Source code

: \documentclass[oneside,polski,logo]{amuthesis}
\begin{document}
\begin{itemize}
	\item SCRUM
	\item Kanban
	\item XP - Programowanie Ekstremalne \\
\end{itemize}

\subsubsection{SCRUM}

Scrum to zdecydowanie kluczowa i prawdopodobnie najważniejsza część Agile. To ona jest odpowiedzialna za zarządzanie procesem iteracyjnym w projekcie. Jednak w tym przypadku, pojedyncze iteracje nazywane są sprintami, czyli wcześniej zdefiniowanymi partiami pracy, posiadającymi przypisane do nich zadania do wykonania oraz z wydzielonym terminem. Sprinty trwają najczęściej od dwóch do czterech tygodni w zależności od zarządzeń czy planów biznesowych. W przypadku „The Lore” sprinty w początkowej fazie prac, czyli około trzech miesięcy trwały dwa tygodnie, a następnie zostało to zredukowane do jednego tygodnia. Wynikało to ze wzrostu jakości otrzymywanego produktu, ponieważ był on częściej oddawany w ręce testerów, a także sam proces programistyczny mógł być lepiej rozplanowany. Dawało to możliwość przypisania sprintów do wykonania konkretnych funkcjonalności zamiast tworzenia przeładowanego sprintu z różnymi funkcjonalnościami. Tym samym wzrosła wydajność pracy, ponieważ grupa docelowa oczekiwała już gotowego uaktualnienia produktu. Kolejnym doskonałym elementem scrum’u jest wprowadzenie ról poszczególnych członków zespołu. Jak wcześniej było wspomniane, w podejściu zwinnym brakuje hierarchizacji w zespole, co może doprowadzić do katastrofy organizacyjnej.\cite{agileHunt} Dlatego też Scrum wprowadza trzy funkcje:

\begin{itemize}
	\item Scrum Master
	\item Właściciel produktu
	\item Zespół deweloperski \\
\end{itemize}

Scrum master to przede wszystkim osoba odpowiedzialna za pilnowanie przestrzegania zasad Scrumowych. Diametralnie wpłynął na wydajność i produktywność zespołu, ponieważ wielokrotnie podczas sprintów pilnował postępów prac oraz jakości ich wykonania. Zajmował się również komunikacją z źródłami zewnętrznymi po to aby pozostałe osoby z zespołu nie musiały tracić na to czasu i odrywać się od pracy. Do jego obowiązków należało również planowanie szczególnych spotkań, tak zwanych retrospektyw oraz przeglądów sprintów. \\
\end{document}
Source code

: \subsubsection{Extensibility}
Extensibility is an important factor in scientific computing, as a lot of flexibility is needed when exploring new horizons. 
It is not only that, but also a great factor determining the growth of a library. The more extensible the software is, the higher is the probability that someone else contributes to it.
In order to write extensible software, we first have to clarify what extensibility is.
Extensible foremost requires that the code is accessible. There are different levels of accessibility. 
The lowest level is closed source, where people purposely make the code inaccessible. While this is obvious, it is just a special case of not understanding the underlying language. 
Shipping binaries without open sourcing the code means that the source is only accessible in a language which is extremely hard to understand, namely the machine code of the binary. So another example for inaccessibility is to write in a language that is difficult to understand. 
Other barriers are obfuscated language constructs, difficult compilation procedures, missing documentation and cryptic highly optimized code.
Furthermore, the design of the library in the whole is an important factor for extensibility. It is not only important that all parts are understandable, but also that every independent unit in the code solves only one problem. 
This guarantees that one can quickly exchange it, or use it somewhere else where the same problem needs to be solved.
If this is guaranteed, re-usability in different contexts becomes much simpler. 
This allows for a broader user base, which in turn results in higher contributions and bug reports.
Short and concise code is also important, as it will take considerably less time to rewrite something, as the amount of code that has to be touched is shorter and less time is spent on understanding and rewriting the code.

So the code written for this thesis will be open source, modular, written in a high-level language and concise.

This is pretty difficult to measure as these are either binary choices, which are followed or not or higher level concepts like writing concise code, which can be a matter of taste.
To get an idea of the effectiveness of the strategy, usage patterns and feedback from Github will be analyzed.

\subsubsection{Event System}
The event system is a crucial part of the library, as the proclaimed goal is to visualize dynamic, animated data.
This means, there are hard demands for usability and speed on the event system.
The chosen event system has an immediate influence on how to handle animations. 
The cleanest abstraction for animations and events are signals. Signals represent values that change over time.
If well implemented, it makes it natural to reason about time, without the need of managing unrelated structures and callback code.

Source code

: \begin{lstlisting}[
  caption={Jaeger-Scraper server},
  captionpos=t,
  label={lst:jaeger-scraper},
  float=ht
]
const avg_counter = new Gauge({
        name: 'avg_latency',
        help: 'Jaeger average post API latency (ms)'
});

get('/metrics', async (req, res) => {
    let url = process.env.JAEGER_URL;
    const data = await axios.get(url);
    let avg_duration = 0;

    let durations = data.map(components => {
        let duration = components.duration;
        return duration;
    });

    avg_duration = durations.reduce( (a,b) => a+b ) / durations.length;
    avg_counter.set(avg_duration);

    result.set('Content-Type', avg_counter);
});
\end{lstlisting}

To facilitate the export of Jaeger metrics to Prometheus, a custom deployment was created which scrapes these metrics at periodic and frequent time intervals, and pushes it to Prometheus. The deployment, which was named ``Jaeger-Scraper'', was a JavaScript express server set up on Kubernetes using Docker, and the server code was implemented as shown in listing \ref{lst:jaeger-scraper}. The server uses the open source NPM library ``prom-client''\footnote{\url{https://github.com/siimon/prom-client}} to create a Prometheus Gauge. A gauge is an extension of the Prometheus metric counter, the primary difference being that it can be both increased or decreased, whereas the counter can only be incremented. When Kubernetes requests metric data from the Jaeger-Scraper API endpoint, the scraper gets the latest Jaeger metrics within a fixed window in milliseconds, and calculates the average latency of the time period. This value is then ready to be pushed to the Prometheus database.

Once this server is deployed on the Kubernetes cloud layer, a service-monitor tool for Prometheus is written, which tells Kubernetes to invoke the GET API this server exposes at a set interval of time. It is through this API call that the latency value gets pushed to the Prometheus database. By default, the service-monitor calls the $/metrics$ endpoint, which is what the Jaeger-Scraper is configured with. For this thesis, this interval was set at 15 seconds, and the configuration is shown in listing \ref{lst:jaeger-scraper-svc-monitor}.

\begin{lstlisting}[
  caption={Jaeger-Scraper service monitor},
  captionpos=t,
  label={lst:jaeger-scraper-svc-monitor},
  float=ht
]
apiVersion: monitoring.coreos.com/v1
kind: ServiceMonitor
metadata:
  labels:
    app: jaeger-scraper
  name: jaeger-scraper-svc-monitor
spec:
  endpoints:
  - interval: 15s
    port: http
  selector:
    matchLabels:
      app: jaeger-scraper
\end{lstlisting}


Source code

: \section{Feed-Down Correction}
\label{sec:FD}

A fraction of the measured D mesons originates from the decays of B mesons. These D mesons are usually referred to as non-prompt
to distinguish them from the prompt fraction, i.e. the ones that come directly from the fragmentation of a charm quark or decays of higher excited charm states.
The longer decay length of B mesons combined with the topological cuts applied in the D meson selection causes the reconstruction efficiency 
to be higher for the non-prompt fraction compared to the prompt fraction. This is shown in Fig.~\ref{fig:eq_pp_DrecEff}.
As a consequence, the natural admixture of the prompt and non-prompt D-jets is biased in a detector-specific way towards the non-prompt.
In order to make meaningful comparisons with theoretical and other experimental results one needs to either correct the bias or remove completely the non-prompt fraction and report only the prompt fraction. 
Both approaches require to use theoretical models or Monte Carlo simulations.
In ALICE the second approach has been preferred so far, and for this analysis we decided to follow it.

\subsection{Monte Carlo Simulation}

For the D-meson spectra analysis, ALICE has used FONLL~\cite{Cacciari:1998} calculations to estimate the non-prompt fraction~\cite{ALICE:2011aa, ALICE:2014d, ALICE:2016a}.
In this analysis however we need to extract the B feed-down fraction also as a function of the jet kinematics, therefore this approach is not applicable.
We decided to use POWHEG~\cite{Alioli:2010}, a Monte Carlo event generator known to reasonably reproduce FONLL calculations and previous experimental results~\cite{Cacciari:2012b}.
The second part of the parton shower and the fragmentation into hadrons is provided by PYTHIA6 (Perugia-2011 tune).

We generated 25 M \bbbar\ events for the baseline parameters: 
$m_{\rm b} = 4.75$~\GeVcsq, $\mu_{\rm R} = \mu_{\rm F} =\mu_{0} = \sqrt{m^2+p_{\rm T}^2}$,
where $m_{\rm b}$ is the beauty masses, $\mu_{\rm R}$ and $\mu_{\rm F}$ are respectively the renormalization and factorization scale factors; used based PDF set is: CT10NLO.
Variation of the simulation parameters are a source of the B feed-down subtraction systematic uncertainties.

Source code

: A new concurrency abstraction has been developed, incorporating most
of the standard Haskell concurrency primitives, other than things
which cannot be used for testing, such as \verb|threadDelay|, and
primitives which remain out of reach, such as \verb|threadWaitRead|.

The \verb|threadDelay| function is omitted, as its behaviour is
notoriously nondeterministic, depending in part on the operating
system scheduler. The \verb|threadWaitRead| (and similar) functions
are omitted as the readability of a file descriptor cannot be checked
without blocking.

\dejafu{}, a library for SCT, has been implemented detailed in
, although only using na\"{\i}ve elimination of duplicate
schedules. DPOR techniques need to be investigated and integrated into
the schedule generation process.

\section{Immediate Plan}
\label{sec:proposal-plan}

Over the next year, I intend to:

[WHAT YOU ARE ASKED TO DO]
For this task, write out exactly the lines of the entries above, starting at the line with "to be higher" and ending at the line with "As a consequence, the", both included, and no others.

[OUTPUT BELOW]
to be higher for the non-prompt fraction compared to the prompt fraction. This is shown in Fig.~\ref{fig:eq_pp_DrecEff}.
As a consequence, the natural admixture of the prompt and non-prompt D-jets is biased in a detector-specific way towards the non-prompt.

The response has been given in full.